**Your assignment:** Reproduce the data below in full. Nothing should differ from the original.

Records from a data source:
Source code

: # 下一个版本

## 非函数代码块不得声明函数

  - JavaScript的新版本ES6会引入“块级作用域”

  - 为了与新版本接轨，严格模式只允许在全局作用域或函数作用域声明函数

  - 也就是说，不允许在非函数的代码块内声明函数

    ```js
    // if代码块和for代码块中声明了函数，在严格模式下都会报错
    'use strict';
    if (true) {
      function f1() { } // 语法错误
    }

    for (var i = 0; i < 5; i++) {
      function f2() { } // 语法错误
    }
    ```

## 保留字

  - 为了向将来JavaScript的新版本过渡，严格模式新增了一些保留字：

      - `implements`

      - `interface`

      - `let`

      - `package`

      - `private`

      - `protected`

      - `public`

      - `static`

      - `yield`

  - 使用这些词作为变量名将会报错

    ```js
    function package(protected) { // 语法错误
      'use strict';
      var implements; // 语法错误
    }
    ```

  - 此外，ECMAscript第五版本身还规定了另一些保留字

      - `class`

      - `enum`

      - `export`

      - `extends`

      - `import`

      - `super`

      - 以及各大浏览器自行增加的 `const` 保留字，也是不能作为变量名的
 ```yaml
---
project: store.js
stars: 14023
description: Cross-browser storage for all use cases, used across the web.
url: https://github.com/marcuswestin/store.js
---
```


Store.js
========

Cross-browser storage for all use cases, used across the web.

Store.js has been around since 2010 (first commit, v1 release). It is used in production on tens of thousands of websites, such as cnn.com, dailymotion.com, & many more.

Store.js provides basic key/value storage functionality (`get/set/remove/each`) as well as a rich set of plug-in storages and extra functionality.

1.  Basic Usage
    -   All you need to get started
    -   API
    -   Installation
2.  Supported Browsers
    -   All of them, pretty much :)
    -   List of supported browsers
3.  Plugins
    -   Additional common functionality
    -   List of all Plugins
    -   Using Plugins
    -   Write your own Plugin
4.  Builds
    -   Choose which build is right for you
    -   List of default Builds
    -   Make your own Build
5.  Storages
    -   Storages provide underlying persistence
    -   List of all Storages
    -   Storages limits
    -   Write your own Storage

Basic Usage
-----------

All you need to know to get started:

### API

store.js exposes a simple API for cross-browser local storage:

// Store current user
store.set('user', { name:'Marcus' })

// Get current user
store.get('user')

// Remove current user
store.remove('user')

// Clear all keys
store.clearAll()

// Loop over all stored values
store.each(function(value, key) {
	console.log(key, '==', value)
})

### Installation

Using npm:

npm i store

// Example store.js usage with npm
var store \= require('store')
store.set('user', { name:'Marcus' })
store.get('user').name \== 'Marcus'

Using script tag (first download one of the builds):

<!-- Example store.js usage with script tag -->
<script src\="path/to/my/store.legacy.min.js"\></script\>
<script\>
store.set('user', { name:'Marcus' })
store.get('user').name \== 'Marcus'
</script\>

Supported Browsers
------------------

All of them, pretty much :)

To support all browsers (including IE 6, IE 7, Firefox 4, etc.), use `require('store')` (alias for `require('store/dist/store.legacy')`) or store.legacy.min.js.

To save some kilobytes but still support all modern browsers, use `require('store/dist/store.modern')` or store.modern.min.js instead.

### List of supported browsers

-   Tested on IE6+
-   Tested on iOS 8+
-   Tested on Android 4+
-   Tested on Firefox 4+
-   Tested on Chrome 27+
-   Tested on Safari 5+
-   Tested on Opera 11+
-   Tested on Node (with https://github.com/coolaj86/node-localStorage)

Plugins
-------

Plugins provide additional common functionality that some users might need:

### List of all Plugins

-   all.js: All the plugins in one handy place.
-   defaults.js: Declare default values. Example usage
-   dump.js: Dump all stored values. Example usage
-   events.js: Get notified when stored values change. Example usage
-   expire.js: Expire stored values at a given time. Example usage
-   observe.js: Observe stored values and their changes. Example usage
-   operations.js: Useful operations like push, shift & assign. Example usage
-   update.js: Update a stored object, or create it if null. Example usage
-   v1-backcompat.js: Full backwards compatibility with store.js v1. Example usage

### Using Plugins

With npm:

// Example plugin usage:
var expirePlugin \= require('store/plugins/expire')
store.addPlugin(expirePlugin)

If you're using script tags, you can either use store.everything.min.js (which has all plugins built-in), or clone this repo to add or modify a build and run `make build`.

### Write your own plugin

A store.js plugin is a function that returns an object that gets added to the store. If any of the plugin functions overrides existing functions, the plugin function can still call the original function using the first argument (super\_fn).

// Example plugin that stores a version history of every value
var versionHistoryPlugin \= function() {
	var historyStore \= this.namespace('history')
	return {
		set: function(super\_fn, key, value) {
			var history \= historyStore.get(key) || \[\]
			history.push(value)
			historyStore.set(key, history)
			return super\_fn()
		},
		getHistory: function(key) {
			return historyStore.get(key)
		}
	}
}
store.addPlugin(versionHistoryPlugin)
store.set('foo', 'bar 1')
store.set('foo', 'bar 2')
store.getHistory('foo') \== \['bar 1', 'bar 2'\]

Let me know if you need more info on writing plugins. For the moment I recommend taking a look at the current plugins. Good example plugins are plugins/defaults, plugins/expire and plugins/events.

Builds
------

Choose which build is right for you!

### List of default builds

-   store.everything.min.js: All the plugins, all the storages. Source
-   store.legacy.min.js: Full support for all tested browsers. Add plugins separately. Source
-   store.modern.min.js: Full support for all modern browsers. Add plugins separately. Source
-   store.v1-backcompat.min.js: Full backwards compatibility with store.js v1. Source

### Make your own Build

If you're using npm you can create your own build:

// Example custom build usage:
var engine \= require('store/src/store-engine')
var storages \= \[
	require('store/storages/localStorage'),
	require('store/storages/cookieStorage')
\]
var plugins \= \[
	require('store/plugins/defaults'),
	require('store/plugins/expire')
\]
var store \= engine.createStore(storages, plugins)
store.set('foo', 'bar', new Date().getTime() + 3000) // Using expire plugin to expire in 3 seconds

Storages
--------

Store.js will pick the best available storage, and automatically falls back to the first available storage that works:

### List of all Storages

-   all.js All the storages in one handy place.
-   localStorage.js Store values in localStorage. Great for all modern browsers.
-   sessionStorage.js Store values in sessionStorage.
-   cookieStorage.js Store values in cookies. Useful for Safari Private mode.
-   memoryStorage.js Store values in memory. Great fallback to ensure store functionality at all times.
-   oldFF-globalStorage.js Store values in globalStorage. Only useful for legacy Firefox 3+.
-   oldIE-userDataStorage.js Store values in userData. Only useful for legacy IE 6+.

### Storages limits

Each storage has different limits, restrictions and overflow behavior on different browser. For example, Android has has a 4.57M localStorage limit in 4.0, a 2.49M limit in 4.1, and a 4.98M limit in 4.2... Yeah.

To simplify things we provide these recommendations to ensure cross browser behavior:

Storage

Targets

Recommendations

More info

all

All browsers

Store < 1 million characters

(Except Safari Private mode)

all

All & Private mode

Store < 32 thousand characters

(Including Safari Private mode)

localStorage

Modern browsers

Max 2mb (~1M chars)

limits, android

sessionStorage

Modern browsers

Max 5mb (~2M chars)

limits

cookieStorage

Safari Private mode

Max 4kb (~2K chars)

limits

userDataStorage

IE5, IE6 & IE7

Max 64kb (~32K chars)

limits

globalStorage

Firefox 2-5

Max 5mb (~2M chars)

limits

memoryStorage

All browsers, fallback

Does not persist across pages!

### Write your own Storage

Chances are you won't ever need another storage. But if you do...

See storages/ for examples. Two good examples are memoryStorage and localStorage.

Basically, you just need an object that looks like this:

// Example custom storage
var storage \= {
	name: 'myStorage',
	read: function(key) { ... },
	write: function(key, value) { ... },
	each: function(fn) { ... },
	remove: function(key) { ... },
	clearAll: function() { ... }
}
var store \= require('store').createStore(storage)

**Answer for this exercise:**
Source code

: # 下一个版本

## 非函数代码块不得声明函数

  - JavaScript的新版本ES6会引入“块级作用域”

  - 为了与新版本接轨，严格模式只允许在全局作用域或函数作用域声明函数

  - 也就是说，不允许在非函数的代码块内声明函数

    ```js
    // if代码块和for代码块中声明了函数，在严格模式下都会报错
    'use strict';
    if (true) {
      function f1() { } // 语法错误
    }

    for (var i = 0; i < 5; i++) {
      function f2() { } // 语法错误
    }
    ```

## 保留字

  - 为了向将来JavaScript的新版本过渡，严格模式新增了一些保留字：

      - `implements`

      - `interface`

      - `let`

      - `package`

      - `private`

      - `protected`

      - `public`

      - `static`

      - `yield`

  - 使用这些词作为变量名将会报错

    ```js
    function package(protected) { // 语法错误
      'use strict';
      var implements; // 语法错误
    }
    ```

  - 此外，ECMAscript第五版本身还规定了另一些保留字

      - `class`

      - `enum`

      - `export`

      - `extends`

      - `import`

      - `super`

      - 以及各大浏览器自行增加的 `const` 保留字，也是不能作为变量名的
 ```yaml
---
project: store.js
stars: 14023
description: Cross-browser storage for all use cases, used across the web.
url: https://github.com/marcuswestin/store.js
---
```


Store.js
========

Cross-browser storage for all use cases, used across the web.

Store.js has been around since 2010 (first commit, v1 release). It is used in production on tens of thousands of websites, such as cnn.com, dailymotion.com, & many more.

Store.js provides basic key/value storage functionality (`get/set/remove/each`) as well as a rich set of plug-in storages and extra functionality.

1.  Basic Usage
    -   All you need to get started
    -   API
    -   Installation
2.  Supported Browsers
    -   All of them, pretty much :)
    -   List of supported browsers
3.  Plugins
    -   Additional common functionality
    -   List of all Plugins
    -   Using Plugins
    -   Write your own Plugin
4.  Builds
    -   Choose which build is right for you
    -   List of default Builds
    -   Make your own Build
5.  Storages
    -   Storages provide underlying persistence
    -   List of all Storages
    -   Storages limits
    -   Write your own Storage

Basic Usage
-----------

All you need to know to get started:

### API

store.js exposes a simple API for cross-browser local storage:

// Store current user
store.set('user', { name:'Marcus' })

// Get current user
store.get('user')

// Remove current user
store.remove('user')

// Clear all keys
store.clearAll()

// Loop over all stored values
store.each(function(value, key) {
	console.log(key, '==', value)
})

### Installation

Using npm:

npm i store

// Example store.js usage with npm
var store \= require('store')
store.set('user', { name:'Marcus' })
store.get('user').name \== 'Marcus'

Using script tag (first download one of the builds):

<!-- Example store.js usage with script tag -->
<script src\="path/to/my/store.legacy.min.js"\></script\>
<script\>
store.set('user', { name:'Marcus' })
store.get('user').name \== 'Marcus'
</script\>

Supported Browsers
------------------

All of them, pretty much :)

To support all browsers (including IE 6, IE 7, Firefox 4, etc.), use `require('store')` (alias for `require('store/dist/store.legacy')`) or store.legacy.min.js.

To save some kilobytes but still support all modern browsers, use `require('store/dist/store.modern')` or store.modern.min.js instead.

### List of supported browsers

-   Tested on IE6+
-   Tested on iOS 8+
-   Tested on Android 4+
-   Tested on Firefox 4+
-   Tested on Chrome 27+
-   Tested on Safari 5+
-   Tested on Opera 11+
-   Tested on Node (with https://github.com/coolaj86/node-localStorage)

Plugins
-------

Plugins provide additional common functionality that some users might need:

### List of all Plugins

-   all.js: All the plugins in one handy place.
-   defaults.js: Declare default values. Example usage
-   dump.js: Dump all stored values. Example usage
-   events.js: Get notified when stored values change. Example usage
-   expire.js: Expire stored values at a given time. Example usage
-   observe.js: Observe stored values and their changes. Example usage
-   operations.js: Useful operations like push, shift & assign. Example usage
-   update.js: Update a stored object, or create it if null. Example usage
-   v1-backcompat.js: Full backwards compatibility with store.js v1. Example usage

### Using Plugins

With npm:

// Example plugin usage:
var expirePlugin \= require('store/plugins/expire')
store.addPlugin(expirePlugin)

If you're using script tags, you can either use store.everything.min.js (which has all plugins built-in), or clone this repo to add or modify a build and run `make build`.

### Write your own plugin

A store.js plugin is a function that returns an object that gets added to the store. If any of the plugin functions overrides existing functions, the plugin function can still call the original function using the first argument (super\_fn).

// Example plugin that stores a version history of every value
var versionHistoryPlugin \= function() {
	var historyStore \= this.namespace('history')
	return {
		set: function(super\_fn, key, value) {
			var history \= historyStore.get(key) || \[\]
			history.push(value)
			historyStore.set(key, history)
			return super\_fn()
		},
		getHistory: function(key) {
			return historyStore.get(key)
		}
	}
}
store.addPlugin(versionHistoryPlugin)
store.set('foo', 'bar 1')
store.set('foo', 'bar 2')
store.getHistory('foo') \== \['bar 1', 'bar 2'\]

Let me know if you need more info on writing plugins. For the moment I recommend taking a look at the current plugins. Good example plugins are plugins/defaults, plugins/expire and plugins/events.

Builds
------

Choose which build is right for you!

### List of default builds

-   store.everything.min.js: All the plugins, all the storages. Source
-   store.legacy.min.js: Full support for all tested browsers. Add plugins separately. Source
-   store.modern.min.js: Full support for all modern browsers. Add plugins separately. Source
-   store.v1-backcompat.min.js: Full backwards compatibility with store.js v1. Source

### Make your own Build

If you're using npm you can create your own build:

// Example custom build usage:
var engine \= require('store/src/store-engine')
var storages \= \[
	require('store/storages/localStorage'),
	require('store/storages/cookieStorage')
\]
var plugins \= \[
	require('store/plugins/defaults'),
	require('store/plugins/expire')
\]
var store \= engine.createStore(storages, plugins)
store.set('foo', 'bar', new Date().getTime() + 3000) // Using expire plugin to expire in 3 seconds

Storages
--------

Store.js will pick the best available storage, and automatically falls back to the first available storage that works:

### List of all Storages

-   all.js All the storages in one handy place.
-   localStorage.js Store values in localStorage. Great for all modern browsers.
-   sessionStorage.js Store values in sessionStorage.
-   cookieStorage.js Store values in cookies. Useful for Safari Private mode.
-   memoryStorage.js Store values in memory. Great fallback to ensure store functionality at all times.
-   oldFF-globalStorage.js Store values in globalStorage. Only useful for legacy Firefox 3+.
-   oldIE-userDataStorage.js Store values in userData. Only useful for legacy IE 6+.

### Storages limits

Each storage has different limits, restrictions and overflow behavior on different browser. For example, Android has has a 4.57M localStorage limit in 4.0, a 2.49M limit in 4.1, and a 4.98M limit in 4.2... Yeah.

To simplify things we provide these recommendations to ensure cross browser behavior:

Storage

Targets

Recommendations

More info

all

All browsers

Store < 1 million characters

(Except Safari Private mode)

all

All & Private mode

Store < 32 thousand characters

(Including Safari Private mode)

localStorage

Modern browsers

Max 2mb (~1M chars)

limits, android

sessionStorage

Modern browsers

Max 5mb (~2M chars)

limits

cookieStorage

Safari Private mode

Max 4kb (~2K chars)

limits

userDataStorage

IE5, IE6 & IE7

Max 64kb (~32K chars)

limits

globalStorage

Firefox 2-5

Max 5mb (~2M chars)

limits

memoryStorage

All browsers, fallback

Does not persist across pages!

### Write your own Storage

Chances are you won't ever need another storage. But if you do...

See storages/ for examples. Two good examples are memoryStorage and localStorage.

Basically, you just need an object that looks like this:

// Example custom storage
var storage \= {
	name: 'myStorage',
	read: function(key) { ... },
	write: function(key, value) { ... },
	each: function(fn) { ... },
	remove: function(key) { ... },
	clearAll: function() { ... }
}
var store \= require('store').createStore(storage)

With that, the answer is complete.